> Work instruction: For the entries below, repeat exactly each line starting with the one that contains "NewBTDocumentSearchHitInfo instantiates a" and going on through the one that contains "(o *BTDocumentSearchHitInfo) GetDocumentId()", and no others.
>>>>
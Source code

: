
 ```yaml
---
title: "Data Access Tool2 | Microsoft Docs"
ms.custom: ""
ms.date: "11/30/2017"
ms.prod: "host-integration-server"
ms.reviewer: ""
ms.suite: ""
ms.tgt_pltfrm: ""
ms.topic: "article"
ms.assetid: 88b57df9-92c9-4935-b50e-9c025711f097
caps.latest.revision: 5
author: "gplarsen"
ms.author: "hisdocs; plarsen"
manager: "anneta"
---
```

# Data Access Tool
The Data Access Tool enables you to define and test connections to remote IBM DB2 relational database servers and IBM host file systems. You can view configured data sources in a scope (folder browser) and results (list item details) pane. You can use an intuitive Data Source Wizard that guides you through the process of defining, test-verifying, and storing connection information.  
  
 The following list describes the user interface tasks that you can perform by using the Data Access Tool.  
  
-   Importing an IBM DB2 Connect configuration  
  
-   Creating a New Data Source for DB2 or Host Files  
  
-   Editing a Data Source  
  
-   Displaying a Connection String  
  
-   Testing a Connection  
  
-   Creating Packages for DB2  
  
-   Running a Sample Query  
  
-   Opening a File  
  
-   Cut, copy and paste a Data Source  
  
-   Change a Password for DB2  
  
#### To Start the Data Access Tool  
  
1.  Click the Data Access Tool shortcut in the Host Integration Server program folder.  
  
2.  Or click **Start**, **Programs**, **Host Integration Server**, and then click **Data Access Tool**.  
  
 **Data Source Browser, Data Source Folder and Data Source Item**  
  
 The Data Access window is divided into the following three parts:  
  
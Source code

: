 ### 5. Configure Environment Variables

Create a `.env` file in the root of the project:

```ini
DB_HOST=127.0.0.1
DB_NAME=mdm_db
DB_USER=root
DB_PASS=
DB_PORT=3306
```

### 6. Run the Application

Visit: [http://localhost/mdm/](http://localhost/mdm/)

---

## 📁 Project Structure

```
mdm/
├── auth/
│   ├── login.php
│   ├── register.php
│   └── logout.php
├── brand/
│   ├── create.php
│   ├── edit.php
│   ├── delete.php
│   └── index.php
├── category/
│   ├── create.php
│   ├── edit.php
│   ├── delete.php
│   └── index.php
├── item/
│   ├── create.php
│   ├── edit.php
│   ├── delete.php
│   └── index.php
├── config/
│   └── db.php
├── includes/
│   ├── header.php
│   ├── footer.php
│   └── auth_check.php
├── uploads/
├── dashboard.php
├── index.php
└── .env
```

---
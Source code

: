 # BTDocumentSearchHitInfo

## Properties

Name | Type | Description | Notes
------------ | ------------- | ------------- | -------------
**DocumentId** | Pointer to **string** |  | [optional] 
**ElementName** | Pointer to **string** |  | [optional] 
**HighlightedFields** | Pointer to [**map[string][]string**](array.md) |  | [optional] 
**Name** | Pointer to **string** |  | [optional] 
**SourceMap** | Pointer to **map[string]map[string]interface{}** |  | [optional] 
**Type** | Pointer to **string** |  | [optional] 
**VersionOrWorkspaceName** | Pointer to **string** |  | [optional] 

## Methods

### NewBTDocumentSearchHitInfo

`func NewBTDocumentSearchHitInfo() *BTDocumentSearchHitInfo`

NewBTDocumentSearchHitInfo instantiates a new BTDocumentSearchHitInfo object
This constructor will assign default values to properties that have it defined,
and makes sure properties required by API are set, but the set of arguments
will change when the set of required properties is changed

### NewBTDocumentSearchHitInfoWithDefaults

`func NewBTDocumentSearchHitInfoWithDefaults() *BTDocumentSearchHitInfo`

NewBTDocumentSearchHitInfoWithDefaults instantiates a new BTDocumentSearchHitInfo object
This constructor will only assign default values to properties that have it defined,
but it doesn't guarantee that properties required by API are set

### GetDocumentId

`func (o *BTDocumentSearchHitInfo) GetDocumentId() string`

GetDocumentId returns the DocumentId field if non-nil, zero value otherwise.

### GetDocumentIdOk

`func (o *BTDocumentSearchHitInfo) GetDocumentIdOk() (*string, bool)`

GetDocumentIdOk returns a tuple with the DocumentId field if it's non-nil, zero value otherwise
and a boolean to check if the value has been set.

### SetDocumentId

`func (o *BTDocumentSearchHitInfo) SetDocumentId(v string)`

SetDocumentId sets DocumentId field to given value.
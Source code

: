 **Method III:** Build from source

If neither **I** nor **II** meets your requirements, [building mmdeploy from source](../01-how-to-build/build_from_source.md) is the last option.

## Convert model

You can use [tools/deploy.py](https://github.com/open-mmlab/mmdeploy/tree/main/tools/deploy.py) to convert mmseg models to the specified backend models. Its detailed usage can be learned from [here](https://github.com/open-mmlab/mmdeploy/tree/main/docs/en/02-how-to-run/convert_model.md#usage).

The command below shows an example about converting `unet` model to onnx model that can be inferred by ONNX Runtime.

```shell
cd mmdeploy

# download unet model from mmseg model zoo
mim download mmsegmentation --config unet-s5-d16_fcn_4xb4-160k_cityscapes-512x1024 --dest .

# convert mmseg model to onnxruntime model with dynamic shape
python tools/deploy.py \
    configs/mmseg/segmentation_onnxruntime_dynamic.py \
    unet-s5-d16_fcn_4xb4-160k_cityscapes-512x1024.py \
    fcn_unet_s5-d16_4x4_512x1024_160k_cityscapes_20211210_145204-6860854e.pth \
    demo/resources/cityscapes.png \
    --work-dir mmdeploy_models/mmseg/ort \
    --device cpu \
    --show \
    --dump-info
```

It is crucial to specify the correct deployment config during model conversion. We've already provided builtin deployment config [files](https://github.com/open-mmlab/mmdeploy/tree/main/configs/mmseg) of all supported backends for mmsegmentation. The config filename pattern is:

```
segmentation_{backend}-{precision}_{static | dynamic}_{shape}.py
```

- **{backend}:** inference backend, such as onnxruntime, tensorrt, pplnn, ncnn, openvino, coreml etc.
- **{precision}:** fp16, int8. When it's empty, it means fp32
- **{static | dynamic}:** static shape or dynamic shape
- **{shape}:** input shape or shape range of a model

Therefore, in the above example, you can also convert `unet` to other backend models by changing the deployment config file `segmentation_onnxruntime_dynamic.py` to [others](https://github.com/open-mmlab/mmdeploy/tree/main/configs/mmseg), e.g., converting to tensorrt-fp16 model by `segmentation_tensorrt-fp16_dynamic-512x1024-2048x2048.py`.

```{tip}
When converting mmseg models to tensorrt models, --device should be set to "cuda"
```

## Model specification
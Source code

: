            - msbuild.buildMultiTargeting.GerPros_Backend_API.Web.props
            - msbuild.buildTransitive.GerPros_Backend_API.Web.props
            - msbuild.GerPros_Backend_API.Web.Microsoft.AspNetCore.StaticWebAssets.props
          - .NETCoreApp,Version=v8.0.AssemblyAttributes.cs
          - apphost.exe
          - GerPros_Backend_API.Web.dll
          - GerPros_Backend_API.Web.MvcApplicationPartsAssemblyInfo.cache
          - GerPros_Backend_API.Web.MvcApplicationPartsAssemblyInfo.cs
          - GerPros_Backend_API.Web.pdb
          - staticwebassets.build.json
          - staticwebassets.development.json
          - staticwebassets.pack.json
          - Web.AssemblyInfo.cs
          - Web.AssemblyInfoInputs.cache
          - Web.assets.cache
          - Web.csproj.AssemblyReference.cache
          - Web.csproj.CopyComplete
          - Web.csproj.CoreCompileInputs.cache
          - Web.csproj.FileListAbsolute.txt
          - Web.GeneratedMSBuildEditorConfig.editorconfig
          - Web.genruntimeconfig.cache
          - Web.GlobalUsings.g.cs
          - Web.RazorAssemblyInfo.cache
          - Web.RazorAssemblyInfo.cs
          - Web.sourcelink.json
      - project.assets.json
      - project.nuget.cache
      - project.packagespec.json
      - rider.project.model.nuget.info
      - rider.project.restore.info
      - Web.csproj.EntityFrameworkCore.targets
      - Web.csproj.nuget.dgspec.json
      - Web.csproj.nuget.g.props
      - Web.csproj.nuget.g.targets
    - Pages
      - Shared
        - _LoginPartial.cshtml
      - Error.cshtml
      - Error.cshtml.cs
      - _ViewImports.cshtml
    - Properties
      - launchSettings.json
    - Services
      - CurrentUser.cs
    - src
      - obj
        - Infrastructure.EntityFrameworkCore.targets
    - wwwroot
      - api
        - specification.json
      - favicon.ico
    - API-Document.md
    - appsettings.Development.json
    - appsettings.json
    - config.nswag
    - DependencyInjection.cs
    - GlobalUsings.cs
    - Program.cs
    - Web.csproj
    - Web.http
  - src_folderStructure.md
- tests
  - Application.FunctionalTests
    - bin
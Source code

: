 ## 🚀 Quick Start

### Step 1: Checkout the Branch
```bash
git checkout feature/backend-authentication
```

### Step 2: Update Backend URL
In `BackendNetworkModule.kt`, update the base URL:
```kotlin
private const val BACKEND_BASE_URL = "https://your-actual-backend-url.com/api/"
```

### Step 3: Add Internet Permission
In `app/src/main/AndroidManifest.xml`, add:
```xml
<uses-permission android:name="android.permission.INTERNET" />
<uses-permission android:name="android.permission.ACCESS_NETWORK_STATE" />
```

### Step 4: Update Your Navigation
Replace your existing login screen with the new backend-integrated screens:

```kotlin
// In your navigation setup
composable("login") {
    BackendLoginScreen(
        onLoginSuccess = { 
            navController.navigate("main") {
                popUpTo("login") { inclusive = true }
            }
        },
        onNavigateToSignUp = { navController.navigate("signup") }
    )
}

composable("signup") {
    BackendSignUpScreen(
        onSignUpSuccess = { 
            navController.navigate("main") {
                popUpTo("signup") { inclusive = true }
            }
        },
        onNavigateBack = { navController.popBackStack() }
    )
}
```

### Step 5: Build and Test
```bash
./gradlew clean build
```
<<<<
> Answer for this exercise:
NewBTDocumentSearchHitInfo instantiates a new BTDocumentSearchHitInfo object
This constructor will assign default values to properties that have it defined,
and makes sure properties required by API are set, but the set of arguments
will change when the set of required properties is changed

### NewBTDocumentSearchHitInfoWithDefaults

`func NewBTDocumentSearchHitInfoWithDefaults() *BTDocumentSearchHitInfo`

NewBTDocumentSearchHitInfoWithDefaults instantiates a new BTDocumentSearchHitInfo object
This constructor will only assign default values to properties that have it defined,
but it doesn't guarantee that properties required by API are set

### GetDocumentId

`func (o *BTDocumentSearchHitInfo) GetDocumentId() string`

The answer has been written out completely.